==== Available records

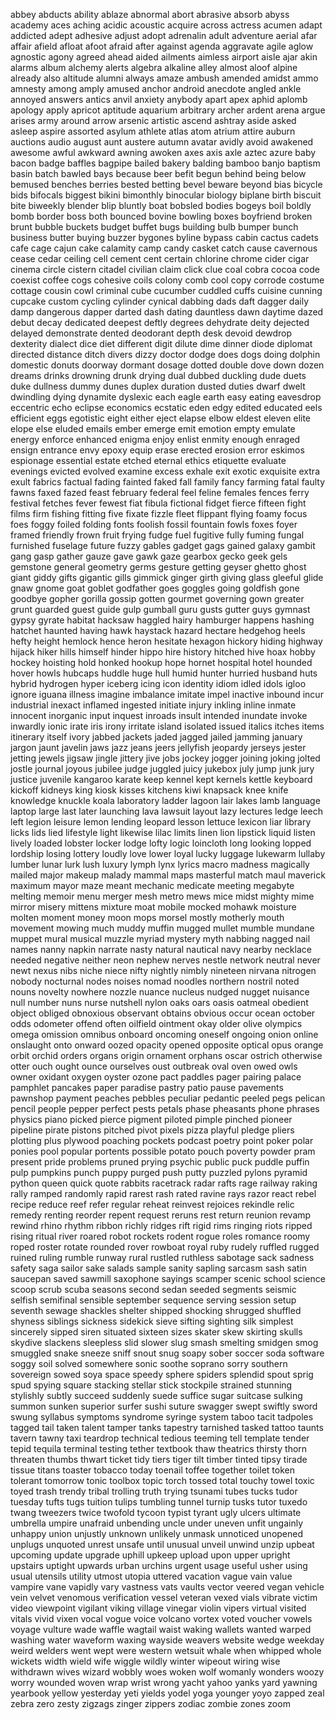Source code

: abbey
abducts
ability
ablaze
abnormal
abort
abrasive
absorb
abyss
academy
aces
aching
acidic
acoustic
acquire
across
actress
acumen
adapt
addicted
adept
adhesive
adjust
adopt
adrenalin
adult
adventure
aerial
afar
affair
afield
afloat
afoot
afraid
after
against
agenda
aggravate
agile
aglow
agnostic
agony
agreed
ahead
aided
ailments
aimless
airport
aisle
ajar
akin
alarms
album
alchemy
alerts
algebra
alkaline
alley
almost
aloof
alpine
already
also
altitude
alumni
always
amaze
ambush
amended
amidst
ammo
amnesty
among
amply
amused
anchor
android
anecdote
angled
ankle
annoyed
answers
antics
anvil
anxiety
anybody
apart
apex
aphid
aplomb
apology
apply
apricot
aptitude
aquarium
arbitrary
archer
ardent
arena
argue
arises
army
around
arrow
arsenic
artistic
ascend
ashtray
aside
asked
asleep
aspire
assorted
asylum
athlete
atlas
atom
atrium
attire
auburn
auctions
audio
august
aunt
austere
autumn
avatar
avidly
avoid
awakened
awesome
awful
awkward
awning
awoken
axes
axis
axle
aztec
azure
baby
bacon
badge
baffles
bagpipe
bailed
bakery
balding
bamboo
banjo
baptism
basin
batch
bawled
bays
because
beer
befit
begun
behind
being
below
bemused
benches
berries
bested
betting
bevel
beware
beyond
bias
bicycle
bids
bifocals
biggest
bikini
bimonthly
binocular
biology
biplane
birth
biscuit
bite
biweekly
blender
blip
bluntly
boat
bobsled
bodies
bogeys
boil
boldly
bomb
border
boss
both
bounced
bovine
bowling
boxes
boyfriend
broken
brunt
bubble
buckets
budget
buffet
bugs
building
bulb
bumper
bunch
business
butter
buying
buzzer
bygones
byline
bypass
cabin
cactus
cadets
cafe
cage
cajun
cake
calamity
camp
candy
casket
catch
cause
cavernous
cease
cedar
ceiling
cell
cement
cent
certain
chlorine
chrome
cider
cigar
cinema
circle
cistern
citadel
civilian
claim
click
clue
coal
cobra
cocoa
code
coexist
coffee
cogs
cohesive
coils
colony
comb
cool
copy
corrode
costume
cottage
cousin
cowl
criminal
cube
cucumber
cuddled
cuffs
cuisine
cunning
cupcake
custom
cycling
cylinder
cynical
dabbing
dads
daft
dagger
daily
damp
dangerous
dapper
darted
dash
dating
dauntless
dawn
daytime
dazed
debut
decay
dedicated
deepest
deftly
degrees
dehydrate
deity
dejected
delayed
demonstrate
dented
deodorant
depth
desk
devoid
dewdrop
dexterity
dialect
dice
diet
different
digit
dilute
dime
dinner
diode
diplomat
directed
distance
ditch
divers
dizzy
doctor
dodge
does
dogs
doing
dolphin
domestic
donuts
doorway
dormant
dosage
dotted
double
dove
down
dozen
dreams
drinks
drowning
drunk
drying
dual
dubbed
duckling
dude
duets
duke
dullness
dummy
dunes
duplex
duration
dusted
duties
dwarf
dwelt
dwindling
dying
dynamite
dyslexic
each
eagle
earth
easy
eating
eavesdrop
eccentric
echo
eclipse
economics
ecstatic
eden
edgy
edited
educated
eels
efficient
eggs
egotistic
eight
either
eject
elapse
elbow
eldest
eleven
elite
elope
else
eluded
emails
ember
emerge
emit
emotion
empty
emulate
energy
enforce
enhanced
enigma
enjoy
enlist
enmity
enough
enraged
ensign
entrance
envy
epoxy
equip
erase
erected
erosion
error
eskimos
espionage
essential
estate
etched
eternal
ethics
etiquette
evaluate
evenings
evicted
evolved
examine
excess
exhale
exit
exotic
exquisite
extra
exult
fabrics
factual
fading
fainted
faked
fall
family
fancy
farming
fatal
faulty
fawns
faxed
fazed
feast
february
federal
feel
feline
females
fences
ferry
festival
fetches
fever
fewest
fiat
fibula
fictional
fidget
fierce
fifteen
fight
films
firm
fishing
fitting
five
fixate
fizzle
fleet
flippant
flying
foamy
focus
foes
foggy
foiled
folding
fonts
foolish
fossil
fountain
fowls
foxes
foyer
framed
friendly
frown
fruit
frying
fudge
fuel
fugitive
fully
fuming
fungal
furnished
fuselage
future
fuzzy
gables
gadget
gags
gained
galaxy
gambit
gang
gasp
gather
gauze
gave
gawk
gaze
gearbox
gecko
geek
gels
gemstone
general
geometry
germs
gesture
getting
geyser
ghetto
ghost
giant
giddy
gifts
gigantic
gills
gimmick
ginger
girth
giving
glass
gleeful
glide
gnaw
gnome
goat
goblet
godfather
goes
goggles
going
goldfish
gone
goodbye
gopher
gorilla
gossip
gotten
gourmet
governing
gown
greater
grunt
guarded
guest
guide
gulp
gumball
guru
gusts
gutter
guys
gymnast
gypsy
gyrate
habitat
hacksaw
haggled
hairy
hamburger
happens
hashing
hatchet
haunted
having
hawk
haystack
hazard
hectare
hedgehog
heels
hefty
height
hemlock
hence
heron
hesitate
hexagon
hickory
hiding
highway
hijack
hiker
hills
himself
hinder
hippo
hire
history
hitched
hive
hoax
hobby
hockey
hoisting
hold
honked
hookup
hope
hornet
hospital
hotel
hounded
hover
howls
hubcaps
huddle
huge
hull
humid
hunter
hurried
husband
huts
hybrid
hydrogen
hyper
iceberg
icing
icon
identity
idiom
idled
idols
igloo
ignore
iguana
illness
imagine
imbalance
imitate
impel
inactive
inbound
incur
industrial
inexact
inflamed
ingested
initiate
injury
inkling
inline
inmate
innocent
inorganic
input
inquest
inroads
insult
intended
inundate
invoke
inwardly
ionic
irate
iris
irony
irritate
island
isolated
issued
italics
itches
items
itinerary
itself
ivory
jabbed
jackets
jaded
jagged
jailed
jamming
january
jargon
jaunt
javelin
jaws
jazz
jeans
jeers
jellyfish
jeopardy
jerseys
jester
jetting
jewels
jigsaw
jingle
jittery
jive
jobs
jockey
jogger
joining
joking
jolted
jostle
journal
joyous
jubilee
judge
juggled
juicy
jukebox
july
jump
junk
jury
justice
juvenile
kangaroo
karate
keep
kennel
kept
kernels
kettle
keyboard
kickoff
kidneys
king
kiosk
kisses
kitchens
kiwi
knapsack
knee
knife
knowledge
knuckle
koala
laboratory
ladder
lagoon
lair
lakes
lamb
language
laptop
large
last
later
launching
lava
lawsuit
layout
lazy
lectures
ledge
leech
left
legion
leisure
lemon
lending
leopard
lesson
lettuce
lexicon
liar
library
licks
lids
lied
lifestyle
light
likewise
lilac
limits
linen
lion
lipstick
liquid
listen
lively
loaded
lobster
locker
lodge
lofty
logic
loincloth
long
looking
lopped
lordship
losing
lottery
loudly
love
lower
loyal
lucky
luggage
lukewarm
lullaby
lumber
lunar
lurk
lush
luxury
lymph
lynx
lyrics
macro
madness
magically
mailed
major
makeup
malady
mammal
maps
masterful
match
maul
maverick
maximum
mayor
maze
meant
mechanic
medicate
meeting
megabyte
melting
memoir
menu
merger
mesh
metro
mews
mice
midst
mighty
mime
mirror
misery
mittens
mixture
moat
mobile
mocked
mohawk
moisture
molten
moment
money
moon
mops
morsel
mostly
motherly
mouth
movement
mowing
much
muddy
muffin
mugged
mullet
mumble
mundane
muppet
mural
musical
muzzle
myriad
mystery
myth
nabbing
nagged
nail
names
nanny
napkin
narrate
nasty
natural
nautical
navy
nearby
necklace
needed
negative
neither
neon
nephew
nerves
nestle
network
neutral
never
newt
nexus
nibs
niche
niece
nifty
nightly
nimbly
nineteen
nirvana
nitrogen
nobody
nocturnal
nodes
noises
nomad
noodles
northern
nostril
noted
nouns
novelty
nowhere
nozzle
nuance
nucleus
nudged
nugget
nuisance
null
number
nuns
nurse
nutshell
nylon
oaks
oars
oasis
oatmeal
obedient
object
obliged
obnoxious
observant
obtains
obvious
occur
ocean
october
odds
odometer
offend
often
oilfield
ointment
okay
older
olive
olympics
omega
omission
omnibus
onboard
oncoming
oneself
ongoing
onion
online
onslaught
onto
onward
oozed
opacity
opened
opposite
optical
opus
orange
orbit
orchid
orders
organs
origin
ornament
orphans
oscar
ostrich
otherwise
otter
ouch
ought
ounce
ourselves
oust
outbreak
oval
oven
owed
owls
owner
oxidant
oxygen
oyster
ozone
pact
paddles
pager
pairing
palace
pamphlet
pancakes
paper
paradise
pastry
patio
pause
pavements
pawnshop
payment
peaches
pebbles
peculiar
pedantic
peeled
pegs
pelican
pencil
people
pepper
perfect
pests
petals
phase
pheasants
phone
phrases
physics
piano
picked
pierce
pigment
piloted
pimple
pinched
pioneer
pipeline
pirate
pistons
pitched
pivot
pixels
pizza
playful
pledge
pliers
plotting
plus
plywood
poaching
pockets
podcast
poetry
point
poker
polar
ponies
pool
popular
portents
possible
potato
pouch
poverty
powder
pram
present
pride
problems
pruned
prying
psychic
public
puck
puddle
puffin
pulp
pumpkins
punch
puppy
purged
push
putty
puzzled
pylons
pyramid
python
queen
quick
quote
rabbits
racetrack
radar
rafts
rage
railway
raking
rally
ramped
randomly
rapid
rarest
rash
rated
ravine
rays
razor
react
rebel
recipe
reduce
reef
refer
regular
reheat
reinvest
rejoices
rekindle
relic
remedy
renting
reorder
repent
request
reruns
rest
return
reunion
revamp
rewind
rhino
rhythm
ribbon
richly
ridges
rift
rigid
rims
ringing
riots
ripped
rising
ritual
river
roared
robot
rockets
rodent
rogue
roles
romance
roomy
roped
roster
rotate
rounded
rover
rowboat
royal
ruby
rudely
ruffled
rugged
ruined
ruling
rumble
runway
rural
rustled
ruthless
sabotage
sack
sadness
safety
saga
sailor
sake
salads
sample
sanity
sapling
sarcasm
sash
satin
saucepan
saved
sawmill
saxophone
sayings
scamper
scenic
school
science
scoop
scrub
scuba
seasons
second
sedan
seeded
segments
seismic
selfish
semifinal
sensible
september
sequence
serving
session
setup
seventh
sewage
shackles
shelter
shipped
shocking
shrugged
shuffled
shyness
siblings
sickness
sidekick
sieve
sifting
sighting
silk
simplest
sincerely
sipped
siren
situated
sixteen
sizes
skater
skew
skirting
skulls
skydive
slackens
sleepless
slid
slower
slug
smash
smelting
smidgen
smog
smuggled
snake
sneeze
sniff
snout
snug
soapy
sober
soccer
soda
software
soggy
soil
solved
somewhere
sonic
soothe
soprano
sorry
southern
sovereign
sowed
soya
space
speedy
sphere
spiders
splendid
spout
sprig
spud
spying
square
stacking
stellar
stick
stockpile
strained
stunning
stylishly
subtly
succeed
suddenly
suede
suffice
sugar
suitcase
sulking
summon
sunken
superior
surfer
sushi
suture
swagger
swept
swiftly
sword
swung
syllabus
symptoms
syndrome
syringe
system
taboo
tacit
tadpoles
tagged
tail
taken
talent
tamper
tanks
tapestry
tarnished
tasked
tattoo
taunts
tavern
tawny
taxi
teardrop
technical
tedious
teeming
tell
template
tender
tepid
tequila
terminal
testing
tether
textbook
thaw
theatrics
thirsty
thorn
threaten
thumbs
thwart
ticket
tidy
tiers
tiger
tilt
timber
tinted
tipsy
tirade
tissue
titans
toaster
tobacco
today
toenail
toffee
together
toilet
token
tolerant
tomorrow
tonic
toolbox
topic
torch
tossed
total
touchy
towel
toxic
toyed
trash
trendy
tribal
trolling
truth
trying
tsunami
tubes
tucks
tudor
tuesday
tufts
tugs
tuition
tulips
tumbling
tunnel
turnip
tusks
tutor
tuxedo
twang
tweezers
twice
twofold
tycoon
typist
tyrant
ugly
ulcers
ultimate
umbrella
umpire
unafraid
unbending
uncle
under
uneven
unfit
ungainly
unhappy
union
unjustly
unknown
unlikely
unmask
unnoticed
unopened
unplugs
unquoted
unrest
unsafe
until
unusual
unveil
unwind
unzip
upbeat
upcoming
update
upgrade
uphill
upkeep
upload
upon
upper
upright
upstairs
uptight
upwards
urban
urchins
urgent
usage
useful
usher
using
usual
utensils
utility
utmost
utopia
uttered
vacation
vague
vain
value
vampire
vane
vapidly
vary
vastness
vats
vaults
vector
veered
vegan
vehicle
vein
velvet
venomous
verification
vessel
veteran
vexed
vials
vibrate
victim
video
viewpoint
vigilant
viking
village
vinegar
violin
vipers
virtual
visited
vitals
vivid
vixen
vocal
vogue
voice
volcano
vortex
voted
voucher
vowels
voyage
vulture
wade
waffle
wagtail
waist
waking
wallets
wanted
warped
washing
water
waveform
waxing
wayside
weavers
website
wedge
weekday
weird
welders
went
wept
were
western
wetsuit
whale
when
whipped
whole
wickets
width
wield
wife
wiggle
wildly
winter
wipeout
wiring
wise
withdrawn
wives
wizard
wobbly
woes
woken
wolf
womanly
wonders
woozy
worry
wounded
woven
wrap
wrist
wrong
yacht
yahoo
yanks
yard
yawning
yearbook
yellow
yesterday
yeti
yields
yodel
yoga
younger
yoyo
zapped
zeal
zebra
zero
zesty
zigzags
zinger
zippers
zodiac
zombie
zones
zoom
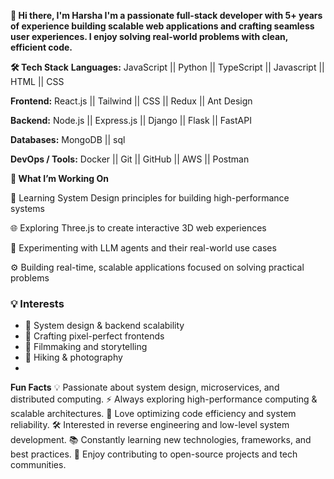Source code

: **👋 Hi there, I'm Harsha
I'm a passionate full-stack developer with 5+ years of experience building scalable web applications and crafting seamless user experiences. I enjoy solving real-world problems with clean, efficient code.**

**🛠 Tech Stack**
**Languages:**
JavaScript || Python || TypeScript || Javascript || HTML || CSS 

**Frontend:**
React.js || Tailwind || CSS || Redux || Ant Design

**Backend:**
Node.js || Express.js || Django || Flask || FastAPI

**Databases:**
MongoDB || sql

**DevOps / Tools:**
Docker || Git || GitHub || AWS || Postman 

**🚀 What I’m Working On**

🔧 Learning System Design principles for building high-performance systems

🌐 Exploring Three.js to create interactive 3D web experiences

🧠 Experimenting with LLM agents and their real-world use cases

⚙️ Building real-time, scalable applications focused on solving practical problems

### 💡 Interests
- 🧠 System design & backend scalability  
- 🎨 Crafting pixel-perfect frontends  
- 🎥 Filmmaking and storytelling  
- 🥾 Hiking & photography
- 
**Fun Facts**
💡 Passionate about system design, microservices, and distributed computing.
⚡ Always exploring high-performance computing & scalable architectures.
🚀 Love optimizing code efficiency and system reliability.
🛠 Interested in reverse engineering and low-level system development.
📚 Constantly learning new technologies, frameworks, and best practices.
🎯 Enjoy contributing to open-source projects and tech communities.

========

Work instruction
For every line above with the word "solving" in it, make a copy.

Exercise output
I'm a passionate full-stack developer with 5+ years of experience building scalable web applications and crafting seamless user experiences. I enjoy solving real-world problems with clean, efficient code.**
⚙️ Building real-time, scalable applications focused on solving practical problems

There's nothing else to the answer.